Semakin bertambah usia semakin membuat saya sibuk berdiskusi dalam kepala. Membicarakan ini-itu sendirian, mencoba memahami dan memikirkan dari berbagai sisi sebelum akhirnya saya mencetuskan isi pikiran. Saya tidak yakin apa di jaman 80-90an berpendapat akan se-'begini' merepotkan, ataukah hanya saya yang punya ketakutan yang berlebihan?

Saya bukan tipe orang yang ribet. Kalau saya mau dan mampu tentu akan saya lakukan. Kalau saya tidak mampu, ya akan saya tunda realisasikan. Saya punya sederet resolusi tahunan, tapi hanya ada segelintir prioritas yang mampu saya tetapkan. Saya tak jadikan itu persoalan. Saya faham itu namanya kehidupan. Tak melulu yang diharapkan menjadi kenyataan.

Di usia menuju 30 ini saya mulai memahami, bahwa saya tidak bisa mengontrol orang sekehendak hati. Saya yang dibesarkan di lingkungan homogen cukup terkejut ketika harus hidup di lingkungan dengan perbedaan yang tinggi. Semakin syok menyadari bahwa spektrum warna tidak hanya pelangi. Memahami orang yang aku pikir bisa dilakukan dengan toleransi, kini saya dapati sebagian orang hanya mementingkan diri sendiri.

Nyatanya ada orang yang menggunakan orang lain untuk mencapai tujuannya. Menggunakan orang lain untuk menjadi tamengnya, bumper-nya. Dia gunakan orang lain layaknya lilin yang digunakan penjual masakan menghalau lalat.
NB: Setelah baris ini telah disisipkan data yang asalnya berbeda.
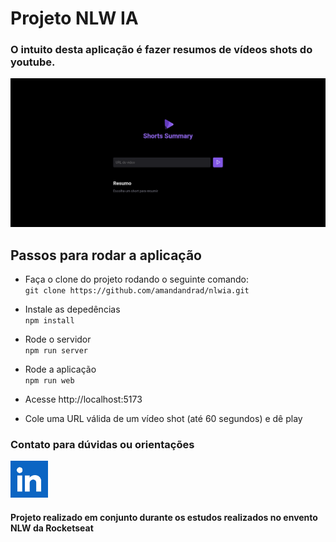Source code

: # Projeto NLW IA

### O intuito desta aplicação é fazer resumos de vídeos shots do youtube.

<img src="./.github/screenchot.png" alt="Imagem da aplicação">

## Passos para rodar a aplicação

- Faça o clone do projeto rodando o seguinte comando:
  <br> `git clone https://github.com/amandandrad/nlwia.git`

- Instale as depedências
  <br> `npm install`

- Rode o servidor
  <br>`npm run server`

- Rode a aplicação
  <br> `npm run web`

- Acesse http://localhost:5173

- Cole uma URL válida de um vídeo shot (até 60 segundos) e dê play


### Contato para dúvidas ou orientações
<a href="https://www.linkedin.com/in/amanda-andrade2023/">
  <img src="./.github/logolinke.png" alt="Logo Linkendin" alingn="center" heigth="50" width="60">
</a>

#### Projeto realizado em conjunto durante os estudos realizados no envento NLW da Rocketseat
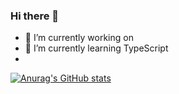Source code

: ### Hi there 👋

- 🔭 I’m currently working on 
- 🌱 I’m currently learning TypeScript
- 
[![Anurag's GitHub stats](https://github-readme-stats.vercel.app/api?username=ItsIsrael)](https://github.com/anuraghazra/github-readme-stats)
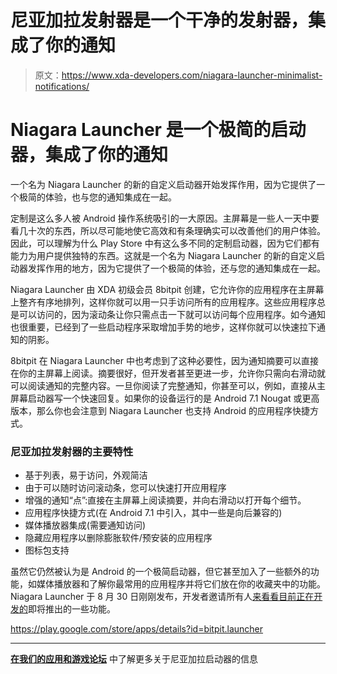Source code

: # 尼亚加拉发射器是一个干净的发射器，集成了你的通知

> 原文：<https://www.xda-developers.com/niagara-launcher-minimalist-notifications/>

# Niagara Launcher 是一个极简的启动器，集成了你的通知

一个名为 Niagara Launcher 的新的自定义启动器开始发挥作用，因为它提供了一个极简的体验，也与您的通知集成在一起。

定制是这么多人被 Android 操作系统吸引的一大原因。主屏幕是一些人一天中要看几十次的东西，所以尽可能地使它高效和有条理确实可以改善他们的用户体验。因此，可以理解为什么 Play Store 中有这么多不同的定制启动器，因为它们都有能力为用户提供独特的东西。这就是一个名为 Niagara Launcher 的新的自定义启动器发挥作用的地方，因为它提供了一个极简的体验，还与您的通知集成在一起。

Niagara Launcher 由 XDA 初级会员 8bitpit 创建，它允许你的应用程序在主屏幕上整齐有序地排列，这样你就可以用一只手访问所有的应用程序。这些应用程序总是可以访问的，因为滚动条让你只需点击一下就可以访问每个应用程序。如今通知也很重要，已经到了一些启动程序采取增加手势的地步，这样你就可以快速拉下通知的阴影。

8bitpit 在 Niagara Launcher 中也考虑到了这种必要性，因为通知摘要可以直接在你的主屏幕上阅读。摘要很好，但开发者甚至更进一步，允许你只需向右滑动就可以阅读通知的完整内容。一旦你阅读了完整通知，你甚至可以，例如，直接从主屏幕启动器写一个快速回复。如果你的设备运行的是 Android 7.1 Nougat 或更高版本，那么你也会注意到 Niagara Launcher 也支持 Android 的应用程序快捷方式。

### 尼亚加拉发射器的主要特性

*   基于列表，易于访问，外观简洁
*   由于可以随时访问滚动条，您可以快速打开应用程序
*   增强的通知“点”:直接在主屏幕上阅读摘要，并向右滑动以打开每个细节。
*   应用程序快捷方式(在 Android 7.1 中引入，其中一些是向后兼容的)
*   媒体播放器集成(需要通知访问)
*   隐藏应用程序以删除膨胀软件/预安装的应用程序
*   图标包支持

虽然它仍然被认为是 Android 的一个极简启动器，但它甚至加入了一些额外的功能，如媒体播放器和了解你最常用的应用程序并将它们放在你的收藏夹中的功能。Niagara Launcher 于 8 月 30 日刚刚发布，开发者邀请所有人[来看看目前正在开发的](https://github.com/8bitPit/Niagara-Issues/issues)即将推出的一些功能。

https://play.google.com/store/apps/details?id=bitpit.launcher

* * *

[**在我们的应用和游戏论坛**](https://forum.xda-developers.com/android/apps-games/app-niagara-launcher-fresh-clean-t3839100) 中了解更多关于尼亚加拉启动器的信息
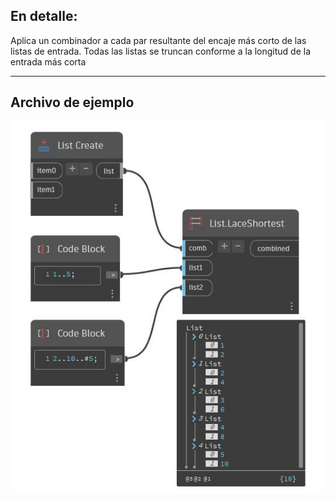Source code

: ## En detalle:
Aplica un combinador a cada par resultante del encaje más corto de las listas de entrada. Todas las listas se truncan conforme a la longitud de la entrada más corta
___
## Archivo de ejemplo

![LaceShortest](./CoreNodeModels.HigherOrder.LaceShortest_img.jpg)

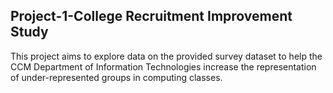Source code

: ## Project-1-College Recruitment Improvement Study
This project aims to explore data on the provided survey dataset to help the CCM Department of Information Technologies increase the representation of under-represented groups in computing classes.
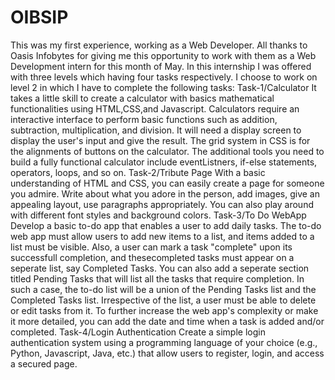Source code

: # OIBSIP
This was my first experience, working as a Web Developer. All thanks to Oasis Infobytes for giving me this opportunity to work with them as a Web Development intern for this month of May. In this internship I was offered with three levels which having four tasks respectively. I choose to work on level 2 in which I have to complete the following tasks:
Task-1/Calculator
It takes a little skill to create a calculator with basics mathematical functionalities using HTML,CSS,and Javascript. Calculators require an interactive interface to perform basic functions such as addition, subtraction, multiplication, and division. It will need a display screen to display the user's input and give the result. The grid system in CSS is for the alignments of buttons on the calculator. The additional tools you need to build a fully functional calculator include eventListners, if-else statements, operators, loops, and so on.
Task-2/Tribute Page
With a basic understanding of HTML and CSS, you can easily create a page for someone you admire. Write about what you adore in the person, add images, give an appealing layout, use paragraphs appropriately. You can also play around with different font styles and background colors.
Task-3/To Do WebApp
Develop a basic to-do app that enables a user to add daily tasks. The to-do web app must allow users to add new items to a list, and items added to a list must be visible. Also, a user can mark a task "complete" upon its successfull completion, and thesecompleted tasks must appear on a seperate list, say Completed Tasks. You can also add a seperate section titled Pending Tasks that will list all the tasks that require completion. In such a case, the to-do list will be a union of the Pending Tasks list and the Completed Tasks list. Irrespective of the list, a user must be able to delete or edit tasks from it. To further increase the web app's complexity or make it more detailed, you can add the date and time when a task is added and/or completed.
Task-4/Login Authentication
Create a simple login authentication system using a programming language of your choice (e.g., Python, Javascript, Java, etc.) that allow users to register, login, and access a secured page.
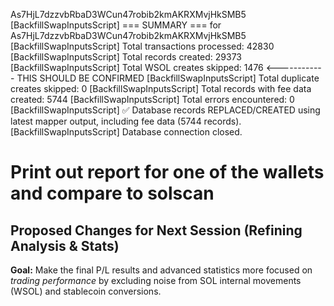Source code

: 



As7HjL7dzzvbRbaD3WCun47robib2kmAKRXMvjHkSMB5
[BackfillSwapInputsScript] === SUMMARY === for As7HjL7dzzvbRbaD3WCun47robib2kmAKRXMvjHkSMB5
 [BackfillSwapInputsScript] Total transactions processed: 42830
 [BackfillSwapInputsScript] Total records created: 29373
 [BackfillSwapInputsScript] Total WSOL creates skipped: 1476 <------------ THIS SHOULD BE CONFIRMED 
 [BackfillSwapInputsScript] Total duplicate creates skipped: 0
 [BackfillSwapInputsScript] Total records with fee data created: 5744
 [BackfillSwapInputsScript] Total errors encountered: 0
 [BackfillSwapInputsScript] ✅ Database records REPLACED/CREATED using latest mapper output, including fee data (5744 records).
 [BackfillSwapInputsScript] Database connection closed.




# Print out report for one of the wallets and compare to solscan

## Proposed Changes for Next Session (Refining Analysis & Stats)

**Goal:** Make the final P/L results and advanced statistics more focused on *trading performance* by excluding noise from SOL internal movements (WSOL) and stablecoin conversions.
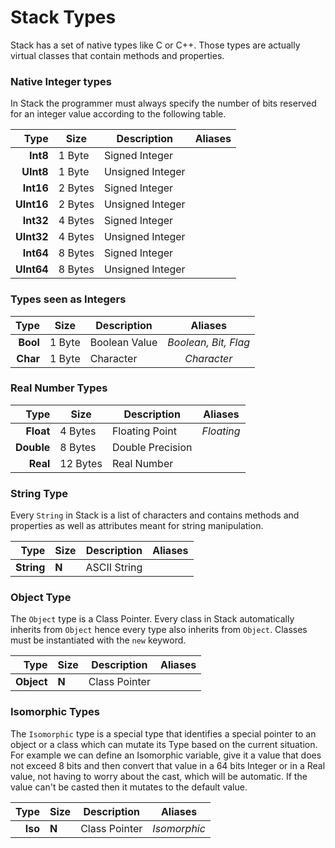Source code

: 
# Stack Types

Stack has a set of native types like C or C++.
Those types are actually virtual classes that
contain methods and properties.

### Native Integer types

In Stack the programmer must always specify the number
of bits reserved for an integer value according to the
following table.

|       Type | Size     | Description      |        Aliases       |
|-----------:|----------|------------------|:--------------------:|
|   **Int8** |  1 Byte  | Signed Integer   |                      |
|  **UInt8** |  1 Byte  | Unsigned Integer |                      |
|  **Int16** |  2 Bytes | Signed Integer   |                      |
| **UInt16** |  2 Bytes | Unsigned Integer |                      |
|  **Int32** |  4 Bytes | Signed Integer   |                      |
| **UInt32** |  4 Bytes | Unsigned Integer |                      |
|  **Int64** |  8 Bytes | Signed Integer   |                      |
| **UInt64** |  8 Bytes | Unsigned Integer |                      |

### Types seen as Integers

|       Type | Size     | Description      |        Aliases       |
|-----------:|----------|------------------|:--------------------:|
|   **Bool** |  1 Byte  | Boolean Value    | *Boolean, Bit, Flag* |
|   **Char** |  1 Byte  | Character        |      *Character*     |

### Real Number Types

|       Type | Size     | Description      |        Aliases       |
|-----------:|----------|------------------|:--------------------:|
|  **Float** |  4 Bytes | Floating Point   |     *Floating*       |
| **Double** |  8 Bytes | Double Precision |                      |
|   **Real** | 12 Bytes | Real Number      |                      |

### String Type

Every `String` in Stack is a list of characters and contains
methods and properties as well as attributes meant for string
manipulation.

|       Type | Size     | Description      |        Aliases       |
|-----------:|----------|------------------|:--------------------:|
| **String** | **N**    | ASCII String     |                      |

### Object Type

The `Object` type is a Class Pointer. Every class in Stack
automatically inherits from `Object` hence every type also
inherits from `Object`. Classes must be instantiated with
the `new` keyword.

|       Type | Size     | Description      |        Aliases       |
|-----------:|----------|------------------|:--------------------:|
| **Object** | **N**    | Class Pointer    |                      |

### Isomorphic Types

The `Isomorphic` type is a special type that identifies a special
pointer to an object or a class which can mutate its Type based
on the current situation. For example we can define an Isomorphic
variable, give it a value that does not exceed 8 bits and then
convert that value in a 64 bits Integer or in a Real value, not
having to worry about the cast, which will be automatic.
If the value can't be casted then it mutates to the default value.

|       Type | Size     | Description      |        Aliases       |
|-----------:|----------|------------------|:--------------------:|
|    **Iso** | **N**    | Class Pointer    |      *Isomorphic*    |


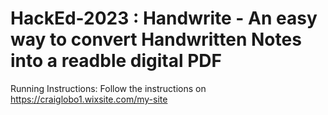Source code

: # HackEd-2023 : Handwrite - An easy way to convert Handwritten Notes into a readble digital PDF

Running Instructions:
  Follow the instructions on https://craiglobo1.wixsite.com/my-site
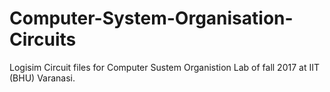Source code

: # Computer-System-Organisation-Circuits

Logisim Circuit files for Computer Sustem Organistion Lab of fall 2017 at IIT (BHU) Varanasi.
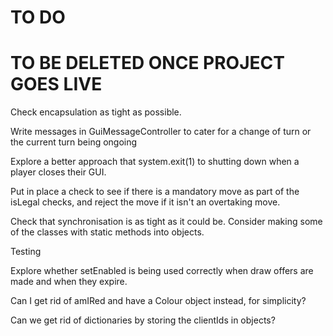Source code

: TO DO
====

# TO BE DELETED ONCE PROJECT GOES LIVE

Check encapsulation as tight as possible.

Write messages in GuiMessageController to cater for a change of turn or the current turn being ongoing

Explore a better approach that system.exit(1) to shutting down when a player closes their GUI.

Put in place a check to see if there is a mandatory move as part of the isLegal checks, and reject the move if it isn't
an overtaking move.

Check that synchronisation is as tight as it could be. Consider making some of the classes with static methods 
into objects.

Testing

Explore whether setEnabled is being used correctly when draw offers are made and when they expire. 

Can I get rid of amIRed and have a Colour object instead, for simplicity?

Can we get rid of dictionaries by storing the clientIds in objects? 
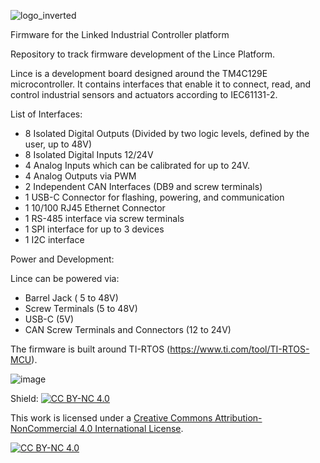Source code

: ![logo_inverted](https://github.com/jmotp/lince/assets/12650512/22e1eef5-df80-4261-b1af-a147acbc27b6)

Firmware for the Linked Industrial Controller platform

Repository to track firmware development of the Lince Platform. 

Lince is a development board designed around the TM4C129E microcontroller. It contains interfaces that enable it to connect, read, and control industrial sensors and actuators according to IEC61131-2.

List of Interfaces: 

- 8 Isolated Digital Outputs (Divided by two logic levels, defined by the user, up to 48V)
- 8 Isolated Digital Inputs 12/24V
- 4 Analog Inputs which can be calibrated for up to 24V.
- 4 Analog Outputs via PWM
- 2 Independent CAN Interfaces (DB9 and screw terminals)
- 1 USB-C Connector for flashing, powering, and communication
- 1 10/100 RJ45 Ethernet Connector 
- 1 RS-485 interface via screw terminals
- 1 SPI interface for up to 3 devices
- 1 I2C interface

Power and Development:

Lince can be powered via:
- Barrel Jack ( 5 to 48V)
- Screw Terminals (5 to 48V)
- USB-C (5V)
- CAN Screw Terminals and Connectors (12 to 24V)

The firmware is built around TI-RTOS (https://www.ti.com/tool/TI-RTOS-MCU).

![image](https://github.com/jmotp/lince/assets/12650512/bff662b7-57d5-4c93-8be2-32acbcfdbf82)

Shield: [![CC BY-NC 4.0][cc-by-nc-shield]][cc-by-nc]

This work is licensed under a
[Creative Commons Attribution-NonCommercial 4.0 International License][cc-by-nc].

[![CC BY-NC 4.0][cc-by-nc-image]][cc-by-nc]

[cc-by-nc]: https://creativecommons.org/licenses/by-nc/4.0/
[cc-by-nc-image]: https://licensebuttons.net/l/by-nc/4.0/88x31.png
[cc-by-nc-shield]: https://img.shields.io/badge/License-CC%20BY--NC%204.0-lightgrey.svg

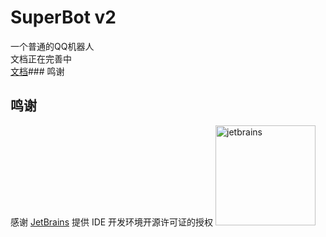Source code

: # SuperBot v2
一个普通的QQ机器人
<br>
文档正在完善中
<br>
[文档](https://github.com/SakuraBot-dev/SuperBot/wiki)### 鸣谢

## 鸣谢
感谢 [JetBrains](https://www.jetbrains.com/?from=SuperBot) 提供 IDE 开发环境开源许可证的授权
[<img width="160" src="https://s1.ax1x.com/2020/09/11/wtU9YT.png" alt="jetbrains">](https://www.jetbrains.com/?from=SuperBot)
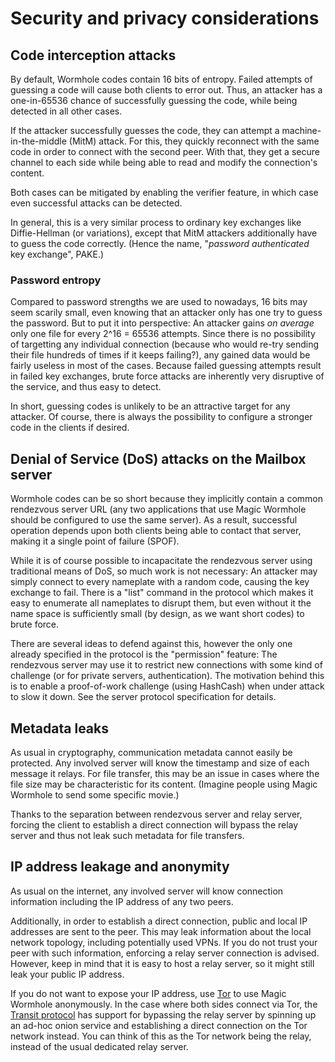 # Security and privacy considerations

## Code interception attacks

By default, Wormhole codes contain 16 bits of entropy. Failed attempts of
guessing a code will cause both clients to error out. Thus, an attacker
has a one-in-65536 chance of successfully guessing the code, while being
detected in all other cases.

If the attacker successfully guesses the code, they can attempt a
machine-in-the-middle (MitM) attack. For this, they quickly reconnect with
the same code in order to connect with the second peer. With that, they get a
secure channel to each side while being able to read and modify the connection's
content.

Both cases can be mitigated by enabling the verifier feature, in which case
even successful attacks can be detected.

In general, this is a very similar process to ordinary key exchanges like
Diffie-Hellman (or variations), except that MitM attackers additionally have to
guess the code correctly. (Hence the name, "*password authenticated* key
exchange", PAKE.)

### Password entropy

Compared to password strengths we are used to nowadays, 16 bits may seem scarily
small, even knowing that an attacker only has one try to guess the password. But
to put it into perspective:
An attacker gains *on average* only one file for every 2^16 = 65536 attempts.
Since there is no possibility of targetting any individual connection (because
who would re-try sending their file hundreds of times if it keeps failing?),
any gained data would be fairly useless in most of the cases.
Because failed guessing attempts result in failed key exchanges, brute force
attacks are inherently very disruptive of the service, and thus easy to detect.

In short, guessing codes is unlikely to be an attractive target for any attacker.
Of course, there is always the possibility to configure a stronger code in the
clients if desired.

## Denial of Service (DoS) attacks on the Mailbox server

Wormhole codes can be so short because they implicitly contain a common
rendezvous server URL (any two applications that use Magic Wormhole
should be configured to use the same server). As a result, successful
operation depends upon both clients being able to contact that server,
making it a single point of failure (SPOF).

While it is of course possible to incapacitate the rendezvous server using
traditional means of DoS, so much work is not necessary: An attacker may
simply connect to every nameplate with a random code, causing the key exchange
to fail. There is a "list" command in the protocol which makes it easy to
enumerate all nameplates to disrupt them, but even without it the name space is
sufficiently small (by design, as we want short codes) to brute force.

There are several ideas to defend against this, however the only one already
specified in the protocol is the "permission" feature: The rendezvous server
may use it to restrict new connections with some kind of challenge (or for
private servers, authentication). The motivation behind this is to enable
a proof-of-work challenge (using HashCash) when under attack to slow it down.
See the server protocol specification for details.

## Metadata leaks

As usual in cryptography, communication metadata cannot easily be protected. Any
involved server will know the timestamp and size of each message it relays. For
file transfer, this may be an issue in cases where the file size may be
characteristic for its content. (Imagine people using Magic Wormhole to send
some specific movie.)

Thanks to the separation between rendezvous server and relay server, forcing the
client to establish a direct connection will bypass the relay server and thus not
leak such metadata for file transfers.

## IP address leakage and anonymity

As usual on the internet, any involved server will know connection information
including the IP address of any two peers.

Additionally, in order to establish a direct connection, public and local IP
addresses are sent to the peer. This may leak information about the local
network topology, including potentially used VPNs. If you do not trust your
peer with such information, enforcing a relay server connection is advised.
However, keep in mind that it is easy to host a relay server, so it might still
leak your public IP address.

If you do not want to expose your IP address, use [Tor](https://torproject.org/)
to use Magic Wormhole anonymously. In the case
where both sides connect via Tor, the [Transit protocol](./transit.md) has support
for bypassing the relay server by spinning up an ad-hoc onion service and
establishing a direct connection on the Tor network instead. You can think of
this as the Tor network being the relay, instead of the usual dedicated relay
server.
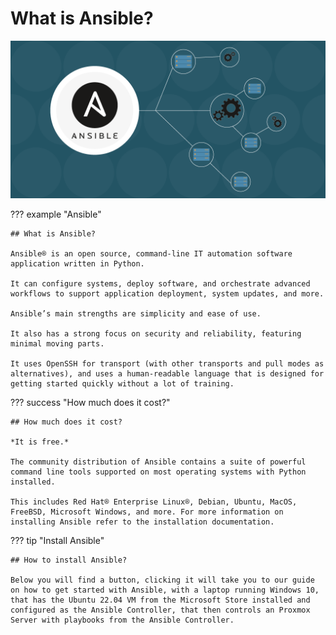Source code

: # What is Ansible?

![pic](img/ansible.png)



??? example "Ansible"

    ## What is Ansible?

    Ansible® is an open source, command-line IT automation software application written in Python. 

    It can configure systems, deploy software, and orchestrate advanced workflows to support application deployment, system updates, and more.

    Ansible’s main strengths are simplicity and ease of use. 

    It also has a strong focus on security and reliability, featuring minimal moving parts. 

    It uses OpenSSH for transport (with other transports and pull modes as alternatives), and uses a human-readable language that is designed for getting started quickly without a lot of training.



??? success "How much does it cost?"
    
    ## How much does it cost?

    *It is free.*

    The community distribution of Ansible contains a suite of powerful command line tools supported on most operating systems with Python installed. 
    
    This includes Red Hat® Enterprise Linux®, Debian, Ubuntu, MacOS, FreeBSD, Microsoft Windows, and more. For more information on installing Ansible refer to the installation documentation.




??? tip "Install Ansible"

    ## How to install Ansible?

    Below you will find a button, clicking it will take you to our guide on how to get started with Ansible, with a laptop running Windows 10, that has the Ubuntu 22.04 VM from the Microsoft Store installed and configured as the Ansible Controller, that then controls an Proxmox Server with playbooks from the Ansible Controller.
Ya kalau masakannya busuk, berapapun lilin yg dinyalakan tetap saja mengundang lalat. Kalaupun berhasil menghalau lalat, tidak mengubah kenyataan bahwa masakannya memang busuk, dan mampu meracuni siapapun yang menyantapnya.

Aku lalu kembali begulat dengan kepalaku. Entah apa yang mereka pikirkan tentangku ketika aku sendiri punya penilaian tentang mereka. Aku rasa cukup sampai disini saja. Aku punya harapan, dan itu cukup aku panjatkan kepada Tuhan Semesta Alam.